Stored data entries
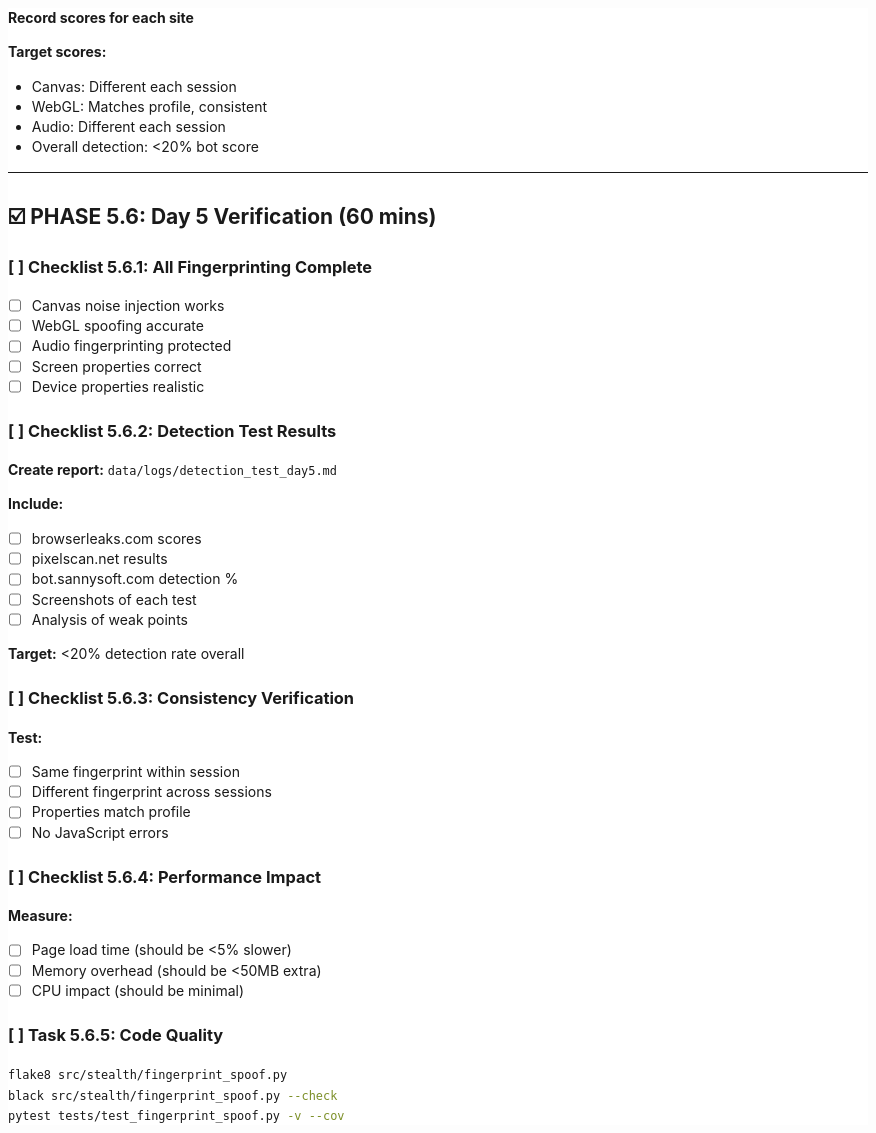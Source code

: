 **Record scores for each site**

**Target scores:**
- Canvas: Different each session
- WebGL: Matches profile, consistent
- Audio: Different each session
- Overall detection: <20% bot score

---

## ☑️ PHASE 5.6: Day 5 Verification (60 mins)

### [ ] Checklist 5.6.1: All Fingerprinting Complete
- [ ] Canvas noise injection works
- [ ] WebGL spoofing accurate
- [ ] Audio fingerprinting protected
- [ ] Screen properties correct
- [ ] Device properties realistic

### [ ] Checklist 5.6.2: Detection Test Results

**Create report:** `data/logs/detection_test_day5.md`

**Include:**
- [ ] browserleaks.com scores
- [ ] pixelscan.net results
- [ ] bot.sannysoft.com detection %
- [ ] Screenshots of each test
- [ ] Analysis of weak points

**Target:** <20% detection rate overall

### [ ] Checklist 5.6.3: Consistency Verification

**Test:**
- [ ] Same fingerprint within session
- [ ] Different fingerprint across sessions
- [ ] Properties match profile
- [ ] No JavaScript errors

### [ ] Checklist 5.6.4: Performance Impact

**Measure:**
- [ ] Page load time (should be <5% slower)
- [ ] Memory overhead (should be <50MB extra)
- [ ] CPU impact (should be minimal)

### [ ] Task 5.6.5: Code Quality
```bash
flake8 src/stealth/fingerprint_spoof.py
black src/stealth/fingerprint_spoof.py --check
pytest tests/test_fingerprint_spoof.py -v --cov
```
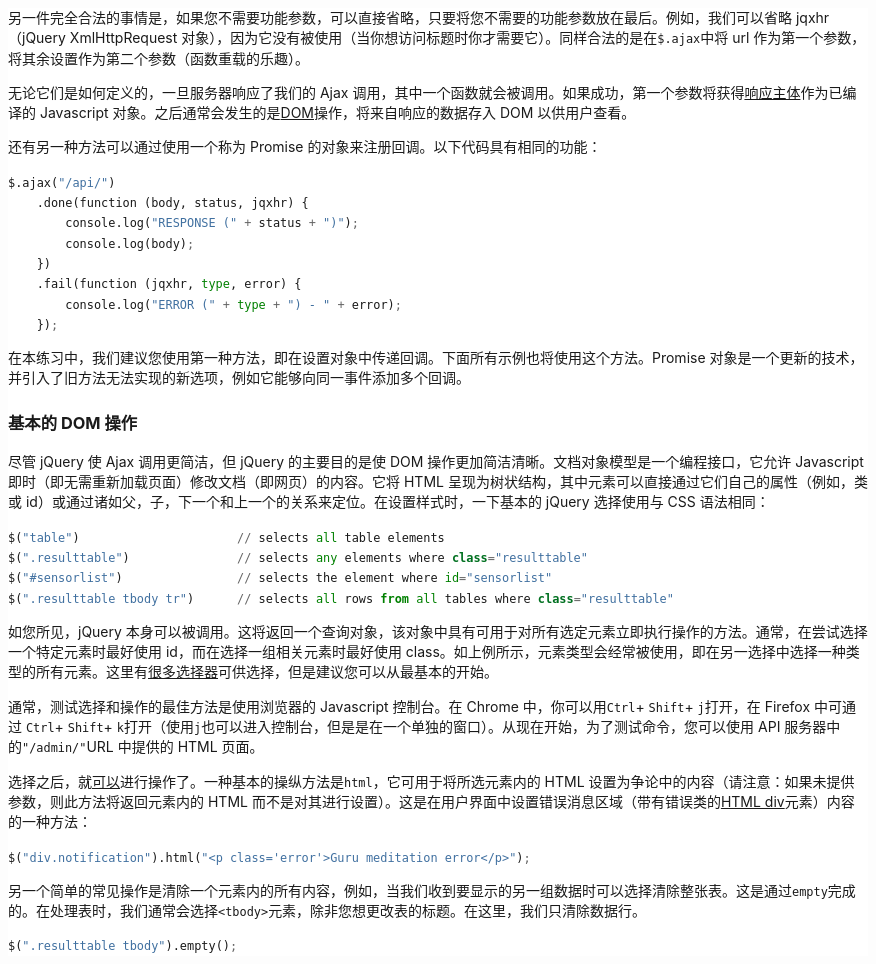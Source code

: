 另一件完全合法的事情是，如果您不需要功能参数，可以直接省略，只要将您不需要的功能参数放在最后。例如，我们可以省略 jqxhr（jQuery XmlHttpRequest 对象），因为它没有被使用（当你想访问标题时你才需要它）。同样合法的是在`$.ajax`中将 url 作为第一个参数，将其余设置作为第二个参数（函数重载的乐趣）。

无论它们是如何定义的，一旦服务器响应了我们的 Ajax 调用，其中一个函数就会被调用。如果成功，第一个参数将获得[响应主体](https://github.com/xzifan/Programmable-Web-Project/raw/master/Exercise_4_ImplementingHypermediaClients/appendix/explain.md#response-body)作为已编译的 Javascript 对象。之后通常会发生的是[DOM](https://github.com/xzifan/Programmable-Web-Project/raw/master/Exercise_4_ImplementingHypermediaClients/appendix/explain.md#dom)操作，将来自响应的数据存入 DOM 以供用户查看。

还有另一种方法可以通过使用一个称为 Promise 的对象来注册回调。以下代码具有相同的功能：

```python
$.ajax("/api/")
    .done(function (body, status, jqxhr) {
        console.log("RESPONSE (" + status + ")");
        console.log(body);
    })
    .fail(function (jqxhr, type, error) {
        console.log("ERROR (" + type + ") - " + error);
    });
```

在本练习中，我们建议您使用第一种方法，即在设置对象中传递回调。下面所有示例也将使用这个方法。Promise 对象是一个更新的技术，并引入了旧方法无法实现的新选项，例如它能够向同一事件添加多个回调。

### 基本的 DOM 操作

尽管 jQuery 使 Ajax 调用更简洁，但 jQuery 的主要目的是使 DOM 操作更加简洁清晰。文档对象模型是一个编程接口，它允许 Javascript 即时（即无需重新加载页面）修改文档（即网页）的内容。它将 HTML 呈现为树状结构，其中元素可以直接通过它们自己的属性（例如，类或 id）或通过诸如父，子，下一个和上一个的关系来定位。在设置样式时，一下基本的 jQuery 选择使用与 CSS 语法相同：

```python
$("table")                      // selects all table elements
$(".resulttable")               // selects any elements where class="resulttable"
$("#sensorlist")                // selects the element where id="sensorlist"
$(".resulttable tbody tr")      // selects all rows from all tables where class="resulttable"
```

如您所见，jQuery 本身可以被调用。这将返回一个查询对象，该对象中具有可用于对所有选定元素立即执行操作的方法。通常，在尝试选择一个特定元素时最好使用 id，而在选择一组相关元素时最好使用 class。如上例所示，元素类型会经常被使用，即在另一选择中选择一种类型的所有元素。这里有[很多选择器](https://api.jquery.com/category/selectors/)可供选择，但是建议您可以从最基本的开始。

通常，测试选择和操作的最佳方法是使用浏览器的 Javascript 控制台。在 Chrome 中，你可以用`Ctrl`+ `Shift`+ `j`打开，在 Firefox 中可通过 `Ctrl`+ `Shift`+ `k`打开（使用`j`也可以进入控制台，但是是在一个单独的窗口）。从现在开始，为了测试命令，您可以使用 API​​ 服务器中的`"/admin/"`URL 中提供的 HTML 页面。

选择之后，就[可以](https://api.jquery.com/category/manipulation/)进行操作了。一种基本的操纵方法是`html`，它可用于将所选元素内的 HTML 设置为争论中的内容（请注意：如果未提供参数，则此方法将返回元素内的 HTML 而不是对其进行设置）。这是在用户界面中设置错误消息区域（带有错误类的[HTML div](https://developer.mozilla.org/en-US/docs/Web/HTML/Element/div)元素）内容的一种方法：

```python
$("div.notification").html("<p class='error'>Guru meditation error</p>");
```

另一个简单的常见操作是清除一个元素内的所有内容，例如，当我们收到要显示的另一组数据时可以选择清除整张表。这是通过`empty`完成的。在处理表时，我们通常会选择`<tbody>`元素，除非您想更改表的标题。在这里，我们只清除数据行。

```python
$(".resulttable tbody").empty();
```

* * *

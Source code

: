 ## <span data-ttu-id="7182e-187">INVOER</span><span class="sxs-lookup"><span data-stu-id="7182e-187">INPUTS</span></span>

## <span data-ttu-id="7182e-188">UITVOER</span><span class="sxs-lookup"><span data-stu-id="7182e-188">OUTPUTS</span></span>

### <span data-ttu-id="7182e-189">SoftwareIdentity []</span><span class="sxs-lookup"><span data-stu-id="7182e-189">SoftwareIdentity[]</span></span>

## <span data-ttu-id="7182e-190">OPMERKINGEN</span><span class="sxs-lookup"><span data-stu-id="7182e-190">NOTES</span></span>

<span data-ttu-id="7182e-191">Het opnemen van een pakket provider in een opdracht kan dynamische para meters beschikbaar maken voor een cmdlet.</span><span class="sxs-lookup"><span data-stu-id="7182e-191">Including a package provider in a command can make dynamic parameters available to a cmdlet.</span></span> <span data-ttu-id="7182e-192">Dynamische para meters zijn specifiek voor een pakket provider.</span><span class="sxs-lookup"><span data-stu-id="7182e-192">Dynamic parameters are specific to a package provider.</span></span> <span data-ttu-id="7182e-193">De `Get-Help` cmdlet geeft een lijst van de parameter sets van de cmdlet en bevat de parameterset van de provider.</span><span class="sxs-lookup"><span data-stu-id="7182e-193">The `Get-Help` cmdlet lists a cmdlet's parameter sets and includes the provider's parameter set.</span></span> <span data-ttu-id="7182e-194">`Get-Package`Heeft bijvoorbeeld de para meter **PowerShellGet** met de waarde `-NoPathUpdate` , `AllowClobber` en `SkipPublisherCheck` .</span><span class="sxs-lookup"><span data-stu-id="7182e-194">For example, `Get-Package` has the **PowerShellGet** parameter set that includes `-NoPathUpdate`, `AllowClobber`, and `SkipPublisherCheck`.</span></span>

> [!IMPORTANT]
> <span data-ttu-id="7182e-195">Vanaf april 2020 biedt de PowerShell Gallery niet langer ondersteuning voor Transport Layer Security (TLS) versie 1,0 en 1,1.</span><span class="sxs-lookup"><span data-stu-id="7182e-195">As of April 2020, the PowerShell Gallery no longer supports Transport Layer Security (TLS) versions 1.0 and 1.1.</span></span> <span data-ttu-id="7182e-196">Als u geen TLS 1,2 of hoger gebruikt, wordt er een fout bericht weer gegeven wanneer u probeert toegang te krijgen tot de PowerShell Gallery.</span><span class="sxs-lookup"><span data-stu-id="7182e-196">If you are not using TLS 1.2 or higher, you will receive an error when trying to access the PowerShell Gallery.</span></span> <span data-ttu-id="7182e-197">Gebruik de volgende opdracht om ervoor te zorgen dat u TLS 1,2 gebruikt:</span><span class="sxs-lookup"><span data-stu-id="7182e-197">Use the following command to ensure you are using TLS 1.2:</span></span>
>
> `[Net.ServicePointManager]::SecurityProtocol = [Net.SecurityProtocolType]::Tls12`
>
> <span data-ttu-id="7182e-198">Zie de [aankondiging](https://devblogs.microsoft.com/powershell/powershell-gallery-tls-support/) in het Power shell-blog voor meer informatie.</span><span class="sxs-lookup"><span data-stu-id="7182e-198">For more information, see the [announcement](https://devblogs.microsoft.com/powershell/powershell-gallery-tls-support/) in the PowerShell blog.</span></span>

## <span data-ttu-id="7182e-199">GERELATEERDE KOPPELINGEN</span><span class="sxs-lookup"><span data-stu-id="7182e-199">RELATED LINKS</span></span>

_YOUR TASK_
All lines above from the one containing "### [ ] Checklist 5.6.1: All" up to and including the one containing "### 基本的 DOM 操作" are to be set down exactly, and nothing else. Leave images out.

_ANSWER SECTION_
### [ ] Checklist 5.6.1: All Fingerprinting Complete
- [ ] Canvas noise injection works
- [ ] WebGL spoofing accurate
- [ ] Audio fingerprinting protected
- [ ] Screen properties correct
- [ ] Device properties realistic

### [ ] Checklist 5.6.2: Detection Test Results

**Create report:** `data/logs/detection_test_day5.md`

**Include:**
- [ ] browserleaks.com scores
- [ ] pixelscan.net results
- [ ] bot.sannysoft.com detection %
- [ ] Screenshots of each test
- [ ] Analysis of weak points

**Target:** <20% detection rate overall

### [ ] Checklist 5.6.3: Consistency Verification

**Test:**
- [ ] Same fingerprint within session
- [ ] Different fingerprint across sessions
- [ ] Properties match profile
- [ ] No JavaScript errors

### [ ] Checklist 5.6.4: Performance Impact

**Measure:**
- [ ] Page load time (should be <5% slower)
- [ ] Memory overhead (should be <50MB extra)
- [ ] CPU impact (should be minimal)

### [ ] Task 5.6.5: Code Quality
```bash
flake8 src/stealth/fingerprint_spoof.py
black src/stealth/fingerprint_spoof.py --check
pytest tests/test_fingerprint_spoof.py -v --cov
```
Source code

: 另一件完全合法的事情是，如果您不需要功能参数，可以直接省略，只要将您不需要的功能参数放在最后。例如，我们可以省略 jqxhr（jQuery XmlHttpRequest 对象），因为它没有被使用（当你想访问标题时你才需要它）。同样合法的是在`$.ajax`中将 url 作为第一个参数，将其余设置作为第二个参数（函数重载的乐趣）。

无论它们是如何定义的，一旦服务器响应了我们的 Ajax 调用，其中一个函数就会被调用。如果成功，第一个参数将获得[响应主体](https://github.com/xzifan/Programmable-Web-Project/raw/master/Exercise_4_ImplementingHypermediaClients/appendix/explain.md#response-body)作为已编译的 Javascript 对象。之后通常会发生的是[DOM](https://github.com/xzifan/Programmable-Web-Project/raw/master/Exercise_4_ImplementingHypermediaClients/appendix/explain.md#dom)操作，将来自响应的数据存入 DOM 以供用户查看。

还有另一种方法可以通过使用一个称为 Promise 的对象来注册回调。以下代码具有相同的功能：

```python
$.ajax("/api/")
    .done(function (body, status, jqxhr) {
        console.log("RESPONSE (" + status + ")");
        console.log(body);
    })
    .fail(function (jqxhr, type, error) {
        console.log("ERROR (" + type + ") - " + error);
    });
```

在本练习中，我们建议您使用第一种方法，即在设置对象中传递回调。下面所有示例也将使用这个方法。Promise 对象是一个更新的技术，并引入了旧方法无法实现的新选项，例如它能够向同一事件添加多个回调。

### 基本的 DOM 操作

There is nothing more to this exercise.